First, “just buy TD” ignores why investors are using these products.

Herlaar argues that an investor who wants TD exposure should simply buy TD stock. In a vacuum, that sounds reasonable. But it assumes the only reason to hold a single-stock ETF is to replicate ownership of the underlying company. That is not what many investors are trying to do.

Investors are using yield-enhanced single-stock ETFs as a deliberate trade. They are accepting partially capped upside in exchange for monthly income, option premium and a different return path than simply owning the stock outright. It is a conscious preference for cash flow over pure terminal wealth maximization. The same preference drives demand for dividend stocks, bond ladders and annuities.

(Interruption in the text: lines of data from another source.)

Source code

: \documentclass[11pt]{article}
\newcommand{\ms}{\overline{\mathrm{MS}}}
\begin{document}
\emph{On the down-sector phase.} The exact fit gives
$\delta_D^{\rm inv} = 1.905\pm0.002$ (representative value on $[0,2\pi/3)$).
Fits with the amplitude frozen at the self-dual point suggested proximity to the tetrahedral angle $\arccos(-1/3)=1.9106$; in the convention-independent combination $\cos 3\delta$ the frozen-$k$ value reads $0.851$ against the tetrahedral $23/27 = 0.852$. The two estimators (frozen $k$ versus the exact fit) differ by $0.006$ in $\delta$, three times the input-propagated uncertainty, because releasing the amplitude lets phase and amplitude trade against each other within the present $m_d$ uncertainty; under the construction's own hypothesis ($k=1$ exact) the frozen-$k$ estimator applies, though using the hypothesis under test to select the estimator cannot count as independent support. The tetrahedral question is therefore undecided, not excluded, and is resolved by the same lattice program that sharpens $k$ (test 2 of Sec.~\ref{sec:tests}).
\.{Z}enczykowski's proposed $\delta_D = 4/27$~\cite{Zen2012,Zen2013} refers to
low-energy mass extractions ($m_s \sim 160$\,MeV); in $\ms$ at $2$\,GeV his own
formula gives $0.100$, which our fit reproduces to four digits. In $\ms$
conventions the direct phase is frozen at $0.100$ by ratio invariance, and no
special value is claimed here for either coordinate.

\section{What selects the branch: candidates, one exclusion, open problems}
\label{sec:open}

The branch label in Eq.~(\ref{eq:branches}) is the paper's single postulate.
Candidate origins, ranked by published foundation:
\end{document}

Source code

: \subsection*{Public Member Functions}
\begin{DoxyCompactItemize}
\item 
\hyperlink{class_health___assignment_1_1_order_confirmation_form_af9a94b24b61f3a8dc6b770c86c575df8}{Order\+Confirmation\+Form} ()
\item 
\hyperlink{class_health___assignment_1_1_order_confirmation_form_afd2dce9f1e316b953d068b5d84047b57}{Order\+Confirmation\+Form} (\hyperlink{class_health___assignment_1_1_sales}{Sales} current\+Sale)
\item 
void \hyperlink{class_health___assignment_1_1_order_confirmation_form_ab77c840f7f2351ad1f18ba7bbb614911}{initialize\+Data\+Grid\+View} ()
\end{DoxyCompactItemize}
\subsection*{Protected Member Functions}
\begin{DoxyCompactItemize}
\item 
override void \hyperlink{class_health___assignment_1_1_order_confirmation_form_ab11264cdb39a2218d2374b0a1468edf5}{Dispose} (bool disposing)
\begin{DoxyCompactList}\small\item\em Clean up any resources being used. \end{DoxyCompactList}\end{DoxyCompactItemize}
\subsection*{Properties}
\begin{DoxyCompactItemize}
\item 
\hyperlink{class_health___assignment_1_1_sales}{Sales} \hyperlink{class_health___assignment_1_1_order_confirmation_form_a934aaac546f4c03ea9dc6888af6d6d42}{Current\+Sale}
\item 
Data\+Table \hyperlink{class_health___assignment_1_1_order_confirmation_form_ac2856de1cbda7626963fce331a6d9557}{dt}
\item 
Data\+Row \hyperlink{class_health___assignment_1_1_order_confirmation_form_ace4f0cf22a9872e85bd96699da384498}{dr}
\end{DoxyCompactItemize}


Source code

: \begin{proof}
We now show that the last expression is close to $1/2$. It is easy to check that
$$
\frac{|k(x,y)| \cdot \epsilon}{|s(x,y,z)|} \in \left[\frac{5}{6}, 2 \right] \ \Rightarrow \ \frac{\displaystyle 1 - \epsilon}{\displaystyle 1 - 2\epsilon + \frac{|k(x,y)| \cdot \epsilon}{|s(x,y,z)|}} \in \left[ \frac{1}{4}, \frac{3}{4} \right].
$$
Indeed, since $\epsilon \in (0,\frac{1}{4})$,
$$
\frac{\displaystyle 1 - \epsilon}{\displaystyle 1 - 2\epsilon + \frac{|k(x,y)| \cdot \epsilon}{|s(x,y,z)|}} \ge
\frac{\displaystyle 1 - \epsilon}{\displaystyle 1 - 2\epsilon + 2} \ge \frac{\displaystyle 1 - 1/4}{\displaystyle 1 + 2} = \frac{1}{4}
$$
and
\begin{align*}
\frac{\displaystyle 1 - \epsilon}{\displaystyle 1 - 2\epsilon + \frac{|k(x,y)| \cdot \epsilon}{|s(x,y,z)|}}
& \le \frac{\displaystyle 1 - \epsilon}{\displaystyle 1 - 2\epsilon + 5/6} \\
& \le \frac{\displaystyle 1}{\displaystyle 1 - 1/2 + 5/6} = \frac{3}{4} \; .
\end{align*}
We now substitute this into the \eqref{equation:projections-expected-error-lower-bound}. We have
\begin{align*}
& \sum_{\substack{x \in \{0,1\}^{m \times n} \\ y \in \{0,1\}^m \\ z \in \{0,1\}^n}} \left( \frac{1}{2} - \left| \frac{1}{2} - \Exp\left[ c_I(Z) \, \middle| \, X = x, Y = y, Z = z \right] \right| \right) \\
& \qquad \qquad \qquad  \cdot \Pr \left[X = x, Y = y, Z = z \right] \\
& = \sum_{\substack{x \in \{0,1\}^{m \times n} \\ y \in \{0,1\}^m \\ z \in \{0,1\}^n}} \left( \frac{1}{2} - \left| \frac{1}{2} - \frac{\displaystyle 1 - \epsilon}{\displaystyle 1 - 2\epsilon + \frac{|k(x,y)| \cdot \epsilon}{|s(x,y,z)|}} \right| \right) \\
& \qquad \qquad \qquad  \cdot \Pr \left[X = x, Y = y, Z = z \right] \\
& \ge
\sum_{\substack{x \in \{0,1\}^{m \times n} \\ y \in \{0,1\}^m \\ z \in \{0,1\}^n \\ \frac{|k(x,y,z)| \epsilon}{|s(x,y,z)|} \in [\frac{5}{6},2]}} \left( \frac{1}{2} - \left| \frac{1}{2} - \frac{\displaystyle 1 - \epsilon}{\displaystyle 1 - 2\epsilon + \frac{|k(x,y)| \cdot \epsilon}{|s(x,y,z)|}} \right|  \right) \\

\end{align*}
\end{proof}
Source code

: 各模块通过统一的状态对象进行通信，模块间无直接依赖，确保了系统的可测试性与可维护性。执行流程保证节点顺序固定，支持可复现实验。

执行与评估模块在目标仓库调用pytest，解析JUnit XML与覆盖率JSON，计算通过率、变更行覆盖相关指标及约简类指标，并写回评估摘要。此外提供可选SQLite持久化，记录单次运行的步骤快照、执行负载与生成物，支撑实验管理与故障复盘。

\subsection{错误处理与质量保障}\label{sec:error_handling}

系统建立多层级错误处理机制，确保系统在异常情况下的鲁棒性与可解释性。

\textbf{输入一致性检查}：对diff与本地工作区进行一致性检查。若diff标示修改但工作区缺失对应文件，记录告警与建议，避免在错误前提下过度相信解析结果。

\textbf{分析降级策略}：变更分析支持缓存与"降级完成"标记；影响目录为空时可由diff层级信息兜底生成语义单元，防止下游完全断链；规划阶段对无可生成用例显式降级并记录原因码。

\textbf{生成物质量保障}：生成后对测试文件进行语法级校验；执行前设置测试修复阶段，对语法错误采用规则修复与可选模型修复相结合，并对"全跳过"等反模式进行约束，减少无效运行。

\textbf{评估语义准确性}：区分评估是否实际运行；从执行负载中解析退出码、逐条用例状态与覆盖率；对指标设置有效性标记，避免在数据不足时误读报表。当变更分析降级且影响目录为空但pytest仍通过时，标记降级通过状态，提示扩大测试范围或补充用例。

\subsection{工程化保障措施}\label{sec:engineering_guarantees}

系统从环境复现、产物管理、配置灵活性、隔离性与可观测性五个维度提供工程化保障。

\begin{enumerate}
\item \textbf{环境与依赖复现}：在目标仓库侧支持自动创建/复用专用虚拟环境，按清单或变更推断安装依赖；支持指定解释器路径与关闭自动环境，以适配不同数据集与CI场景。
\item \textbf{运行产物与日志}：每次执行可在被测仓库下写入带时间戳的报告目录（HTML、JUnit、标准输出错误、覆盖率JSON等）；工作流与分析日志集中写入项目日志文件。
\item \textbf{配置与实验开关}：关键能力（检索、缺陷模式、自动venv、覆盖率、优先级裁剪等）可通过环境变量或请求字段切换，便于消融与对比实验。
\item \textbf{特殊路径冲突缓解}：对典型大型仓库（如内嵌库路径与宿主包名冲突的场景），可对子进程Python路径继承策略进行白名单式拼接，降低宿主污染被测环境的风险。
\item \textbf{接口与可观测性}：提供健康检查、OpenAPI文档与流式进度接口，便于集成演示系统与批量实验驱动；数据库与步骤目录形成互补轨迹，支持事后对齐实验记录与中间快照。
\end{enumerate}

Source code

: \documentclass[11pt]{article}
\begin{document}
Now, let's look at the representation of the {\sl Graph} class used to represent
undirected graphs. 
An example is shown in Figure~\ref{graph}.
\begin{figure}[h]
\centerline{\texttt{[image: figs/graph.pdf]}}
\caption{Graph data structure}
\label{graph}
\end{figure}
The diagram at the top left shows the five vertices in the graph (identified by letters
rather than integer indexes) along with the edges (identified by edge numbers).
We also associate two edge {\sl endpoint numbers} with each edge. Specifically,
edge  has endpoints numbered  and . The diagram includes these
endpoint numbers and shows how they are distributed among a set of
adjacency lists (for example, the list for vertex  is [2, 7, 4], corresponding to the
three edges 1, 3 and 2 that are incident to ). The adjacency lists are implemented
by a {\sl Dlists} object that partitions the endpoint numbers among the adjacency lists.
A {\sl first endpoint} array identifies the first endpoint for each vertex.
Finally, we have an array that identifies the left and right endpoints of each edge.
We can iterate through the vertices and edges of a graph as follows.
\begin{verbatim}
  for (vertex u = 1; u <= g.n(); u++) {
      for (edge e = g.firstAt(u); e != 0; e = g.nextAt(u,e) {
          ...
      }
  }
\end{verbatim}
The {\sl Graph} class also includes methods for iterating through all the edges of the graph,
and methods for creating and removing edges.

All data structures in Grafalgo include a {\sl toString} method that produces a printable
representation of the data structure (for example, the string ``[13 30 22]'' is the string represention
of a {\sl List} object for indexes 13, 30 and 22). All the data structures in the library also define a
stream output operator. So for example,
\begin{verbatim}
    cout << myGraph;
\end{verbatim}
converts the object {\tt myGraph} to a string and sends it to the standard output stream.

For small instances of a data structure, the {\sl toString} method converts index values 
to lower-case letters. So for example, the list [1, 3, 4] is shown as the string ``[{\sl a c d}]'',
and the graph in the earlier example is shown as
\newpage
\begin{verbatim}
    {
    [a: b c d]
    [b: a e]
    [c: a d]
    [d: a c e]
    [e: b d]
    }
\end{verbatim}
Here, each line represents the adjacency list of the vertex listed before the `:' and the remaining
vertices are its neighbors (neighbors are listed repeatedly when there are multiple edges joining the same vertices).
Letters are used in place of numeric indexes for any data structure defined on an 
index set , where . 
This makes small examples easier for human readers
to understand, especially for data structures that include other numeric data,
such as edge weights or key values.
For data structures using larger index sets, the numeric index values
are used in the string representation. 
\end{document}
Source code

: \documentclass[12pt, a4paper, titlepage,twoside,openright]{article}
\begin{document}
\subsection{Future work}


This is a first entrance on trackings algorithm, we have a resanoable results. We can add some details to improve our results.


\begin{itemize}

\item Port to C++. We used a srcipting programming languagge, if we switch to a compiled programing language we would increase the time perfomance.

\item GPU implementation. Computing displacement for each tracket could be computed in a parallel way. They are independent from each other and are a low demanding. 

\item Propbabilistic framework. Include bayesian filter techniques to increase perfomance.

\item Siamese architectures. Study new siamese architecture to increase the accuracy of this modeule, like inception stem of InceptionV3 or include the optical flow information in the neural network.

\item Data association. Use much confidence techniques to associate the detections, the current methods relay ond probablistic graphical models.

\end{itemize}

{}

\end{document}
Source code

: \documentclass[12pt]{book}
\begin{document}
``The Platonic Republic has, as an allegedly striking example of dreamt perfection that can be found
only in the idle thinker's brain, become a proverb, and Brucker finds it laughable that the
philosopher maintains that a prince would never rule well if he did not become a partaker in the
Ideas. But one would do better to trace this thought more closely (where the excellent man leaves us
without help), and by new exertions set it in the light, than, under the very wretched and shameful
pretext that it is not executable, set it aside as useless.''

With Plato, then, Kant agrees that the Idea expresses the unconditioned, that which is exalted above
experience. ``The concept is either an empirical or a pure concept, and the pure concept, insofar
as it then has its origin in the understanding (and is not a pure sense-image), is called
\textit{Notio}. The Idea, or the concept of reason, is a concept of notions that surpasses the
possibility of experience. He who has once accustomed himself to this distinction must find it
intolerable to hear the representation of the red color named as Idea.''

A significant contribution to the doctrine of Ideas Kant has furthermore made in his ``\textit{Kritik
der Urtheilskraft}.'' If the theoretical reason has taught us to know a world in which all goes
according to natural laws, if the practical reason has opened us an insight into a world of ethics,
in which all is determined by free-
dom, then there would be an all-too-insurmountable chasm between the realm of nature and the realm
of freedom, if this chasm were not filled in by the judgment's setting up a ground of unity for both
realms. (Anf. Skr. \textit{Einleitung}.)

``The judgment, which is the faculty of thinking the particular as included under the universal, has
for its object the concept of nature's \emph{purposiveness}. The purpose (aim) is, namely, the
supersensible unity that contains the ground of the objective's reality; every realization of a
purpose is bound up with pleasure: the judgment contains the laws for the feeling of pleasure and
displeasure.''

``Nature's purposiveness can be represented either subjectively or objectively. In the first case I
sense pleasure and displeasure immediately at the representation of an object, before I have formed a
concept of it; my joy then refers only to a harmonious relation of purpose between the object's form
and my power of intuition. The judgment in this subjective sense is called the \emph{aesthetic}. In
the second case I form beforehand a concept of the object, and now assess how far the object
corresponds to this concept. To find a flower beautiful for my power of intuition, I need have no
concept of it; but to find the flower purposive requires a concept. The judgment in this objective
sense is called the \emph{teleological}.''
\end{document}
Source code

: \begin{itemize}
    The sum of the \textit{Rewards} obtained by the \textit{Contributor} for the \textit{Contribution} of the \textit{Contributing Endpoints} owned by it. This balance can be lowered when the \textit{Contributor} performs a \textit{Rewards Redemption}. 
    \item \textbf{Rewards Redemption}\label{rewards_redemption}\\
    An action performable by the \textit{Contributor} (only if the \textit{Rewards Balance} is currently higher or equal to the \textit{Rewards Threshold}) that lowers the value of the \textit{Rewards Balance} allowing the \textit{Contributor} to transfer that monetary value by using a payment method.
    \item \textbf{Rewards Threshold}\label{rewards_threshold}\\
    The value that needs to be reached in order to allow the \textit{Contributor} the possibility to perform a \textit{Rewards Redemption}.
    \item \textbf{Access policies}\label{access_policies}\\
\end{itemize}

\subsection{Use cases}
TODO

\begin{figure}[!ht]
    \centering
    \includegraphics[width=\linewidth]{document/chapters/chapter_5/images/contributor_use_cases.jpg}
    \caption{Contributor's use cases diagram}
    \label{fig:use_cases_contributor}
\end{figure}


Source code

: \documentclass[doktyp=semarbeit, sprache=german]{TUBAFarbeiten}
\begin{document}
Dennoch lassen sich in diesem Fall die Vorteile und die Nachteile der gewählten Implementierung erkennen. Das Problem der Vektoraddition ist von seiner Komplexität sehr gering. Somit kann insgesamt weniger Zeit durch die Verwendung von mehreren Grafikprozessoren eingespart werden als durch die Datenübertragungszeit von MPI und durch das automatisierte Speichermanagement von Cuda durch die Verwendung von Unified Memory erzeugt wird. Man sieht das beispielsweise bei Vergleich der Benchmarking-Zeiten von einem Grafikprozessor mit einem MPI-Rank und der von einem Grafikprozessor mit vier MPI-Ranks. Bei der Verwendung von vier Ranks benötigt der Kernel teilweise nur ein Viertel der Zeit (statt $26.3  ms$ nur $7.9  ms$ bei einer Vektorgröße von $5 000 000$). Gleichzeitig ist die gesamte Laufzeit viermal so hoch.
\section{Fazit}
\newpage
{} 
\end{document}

Telling a younger investor building a financial independence, retire early income portfolio to just buy stocks  is similar to telling a retiree to just sell shares instead of owning dividend payers. On a spreadsheet, the two approaches may appear comparable. Behaviourally, tax-wise and emotionally, they are not the same.

Second, total return matters, but so does the path to getting there.

Herlaar uses the analogy of a homeowner collecting rent on a depreciating house. It is a vivid image, but it is the wrong comparison.

A covered call ETF on a blue-chip company is not a deteriorating asset that pays investors to ignore decline. It is the underlying equity, combined with moderate leverage and a systematic option-writing strategy, less fees. Its total return is observable and published.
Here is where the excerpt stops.